Nine Inch Nails / Coil - Recoiled

8.0
"Great"
Released 2014 by Cold Spring
Prick up your ears, fans of Nine Inch Nails and Coil - you are in for an exquisite treat. Prepare to be taken on an unnerving journey to the pitch-black depths of four legendary tracks from NIN's opus The Downward Spiral, as you explore lurid untapped dimensions of these classic works.

Recoiled presents us with unpredictable forays into experimental drone territory, buoyed by a downbeat, throbbing energy and interspersed with a myriad deranged effects. This sensational collaboration came into being during the production of NIN's 90s remix works Further Down the Spiral and Fixed. It was released as a bootleg after the passing of Jhonn Balance and Peter Christopherson, the founding members of Coil.

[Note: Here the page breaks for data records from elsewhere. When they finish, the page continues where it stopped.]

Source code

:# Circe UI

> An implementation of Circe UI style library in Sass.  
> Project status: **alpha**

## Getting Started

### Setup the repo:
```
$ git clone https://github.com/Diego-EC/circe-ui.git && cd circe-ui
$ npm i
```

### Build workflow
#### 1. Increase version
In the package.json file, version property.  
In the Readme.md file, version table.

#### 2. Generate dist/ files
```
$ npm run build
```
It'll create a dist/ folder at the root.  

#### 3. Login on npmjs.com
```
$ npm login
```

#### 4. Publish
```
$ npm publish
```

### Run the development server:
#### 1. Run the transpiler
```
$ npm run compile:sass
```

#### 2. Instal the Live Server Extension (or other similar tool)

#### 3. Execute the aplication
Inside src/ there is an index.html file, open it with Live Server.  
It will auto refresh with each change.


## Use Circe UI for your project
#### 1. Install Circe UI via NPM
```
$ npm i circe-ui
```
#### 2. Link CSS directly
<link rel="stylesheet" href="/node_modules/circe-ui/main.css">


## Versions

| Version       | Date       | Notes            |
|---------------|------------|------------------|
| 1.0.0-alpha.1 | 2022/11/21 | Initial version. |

As the original Nine Inch Nails tracks undergo deconstructive transformation, the prevailing feeling fostered by the resulting reworked versions is one you presumably experience when emerging from an extended drug haze, with an emptying sensation and auditory hallucinations to boot.

Gave Up (Open My Eyes) kicks off the proceedings with an airy intro punctuated by disparate chunks of vocals from the first verse of the original. In the background, Reznor's distorted and echoing screams make for a rather dissonant state of affairs, and then the track takes an aggressive turn and proceeds to batter the listener with a rugged staccato rhythm overlaid with looping guitars from the original's chorus.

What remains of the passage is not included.